April 1, 2010 at 7:20 am
This blindness/refusal on the part of professionals renders them useless in the matter of substance abuse. As a result, it seems to me that the best thing a person can do to help themselves is to quit on their own. I see no reason to put a sugar coating on it. Then, after quitting, if one still has problems in living, consult a trustworthy and wise person. That person may, or may not, be a professional therapist.
April 1, 2010 at 8:41 am
There are some very real problems from having someone with an alleged voice of authority-a substance abuse counselor or the family doctor diagnosing this so called “disease”
AA, and its profitable arm, the recovery industry, takes it from the disease model and throws in some fanatical, evangelical, fundamentalist religion. This morphs this controversial issue because they add the terminology of ALWAYS progressive, ALWAYS terminal, and ALWAYS incurable, unless arrested.
There are some real complications to this. The Brandsma study concluded that persons in their first year of AA killed themselves from binge drinking at 5 times the national average, and died from binge drinking at 9 times the national average.
In addition, how many people have been killed by drunk drivers that have been through tax funded treatment (tax funded treatment is always 12 step based), and were wrongfully informed they had a terminal brain disease?
There is a lot of blame to go around in this disaster. The medical community deserves some blame because they handed over a disease they concocted to an industry (17 billion dollar industry, roughly the size of the Hollywood film business)
This industry is nearly all 12 step based, which is actually a case on the inmates running the asylum.

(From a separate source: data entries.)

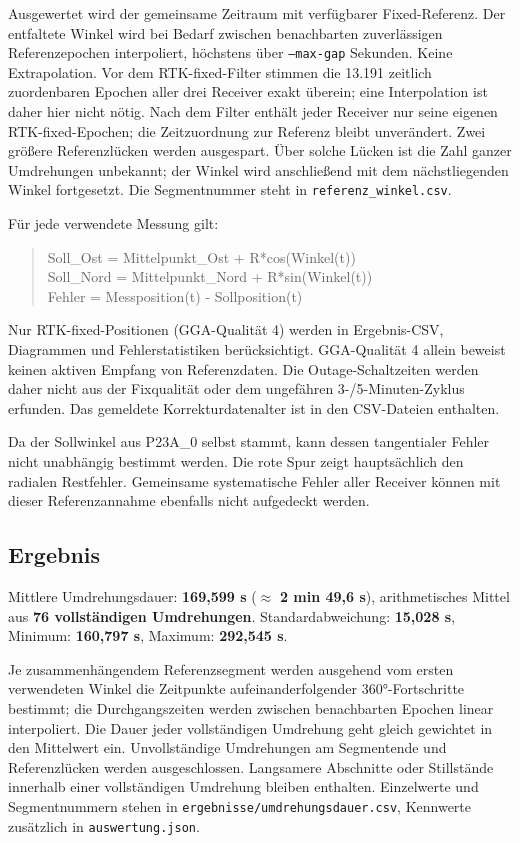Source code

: \documentclass[11pt,a4paper]{article}
\begin{document}
Ausgewertet wird der gemeinsame Zeitraum mit verfügbarer Fixed-Referenz. Der entfaltete Winkel wird bei Bedarf zwischen benachbarten zuverlässigen Referenzepochen interpoliert, höchstens über {\small\texttt{--max-gap}} Sekunden. Keine Extrapolation. Vor dem RTK-fixed-Filter stimmen die 13.191 zeitlich zuordenbaren Epochen aller drei Receiver exakt überein; eine Interpolation ist daher hier nicht nötig. Nach dem Filter enthält jeder Receiver nur seine eigenen RTK-fixed-Epochen; die Zeitzuordnung zur Referenz bleibt unverändert. Zwei größere Referenzlücken werden ausgespart. Über solche Lücken ist die Zahl ganzer Umdrehungen unbekannt; der Winkel wird anschließend mit dem nächstliegenden Winkel fortgesetzt. Die Segmentnummer steht in {\small\texttt{referenz\_\allowbreak{}winkel.csv}}.

Für jede verwendete Messung gilt:

\begin{quote}\ttfamily\footnotesize Soll\_Ost  = Mittelpunkt\_Ost  + R*cos(Winkel(t))\\Soll\_Nord = Mittelpunkt\_Nord + R*sin(Winkel(t))\\Fehler    = Messposition(t) - Sollposition(t)\end{quote}

Nur RTK-fixed-Positionen (GGA-Qualität 4) werden in Ergebnis-CSV, Diagrammen und Fehlerstatistiken berücksichtigt. GGA-Qualität 4 allein beweist keinen aktiven Empfang von Referenzdaten. Die Outage-Schaltzeiten werden daher nicht aus der Fixqualität oder dem ungefähren 3-/5-Minuten-Zyklus erfunden. Das gemeldete Korrekturdatenalter ist in den CSV-Dateien enthalten.

Da der Sollwinkel aus P23A\_0 selbst stammt, kann dessen tangentialer Fehler nicht unabhängig bestimmt werden. Die rote Spur zeigt hauptsächlich den radialen Restfehler. Gemeinsame systematische Fehler aller Receiver können mit dieser Referenzannahme ebenfalls nicht aufgedeckt werden.

\subsection{Ergebnis}

Mittlere Umdrehungsdauer: \textbf{169,599 s} (\ensuremath{\approx} \textbf{2 min 49,6 s}), arithmetisches Mittel aus \textbf{76 vollständigen Umdrehungen}. Standardabweichung: \textbf{15,028 s}, Minimum: \textbf{160,797 s}, Maximum: \textbf{292,545 s}.

Je zusammenhängendem Referenzsegment werden ausgehend vom ersten verwendeten Winkel die Zeitpunkte aufeinanderfolgender 360°-Fortschritte bestimmt; die Durchgangszeiten werden zwischen benachbarten Epochen linear interpoliert. Die Dauer jeder vollständigen Umdrehung geht gleich gewichtet in den Mittelwert ein. Unvollständige Umdrehungen am Segmentende und Referenzlücken werden ausgeschlossen. Langsamere Abschnitte oder Stillstände innerhalb einer vollständigen Umdrehung bleiben enthalten. Einzelwerte und Segmentnummern stehen in {\small\texttt{ergebnisse/\allowbreak{}umdrehungsdauer.csv}}, Kennwerte zusätzlich in {\small\texttt{auswertung.json}}.
\end{document}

It has gone so far that “rehab” actually is a punchline for late night comedians.
The problem is Lindsay Lohan will run someone over some day.
April 1, 2010 at 11:25 am
If alcoholism is a disease as is commonly believed in and out of AA ( without a lot of evidence that proves that is a disease that I know of)
Then referring patients to AA is almost equivalent to referring cancer patients to a faith healer to heal cancer.
The conclusion that is commonly derived from the premise that alcoholism is a disease by the medical community/ addiction treatment industry is totally nonsensical and absurd.
Basically, it is one of the biggest April fools day jokes ever played on society in history (I know this is hyperbole hehe)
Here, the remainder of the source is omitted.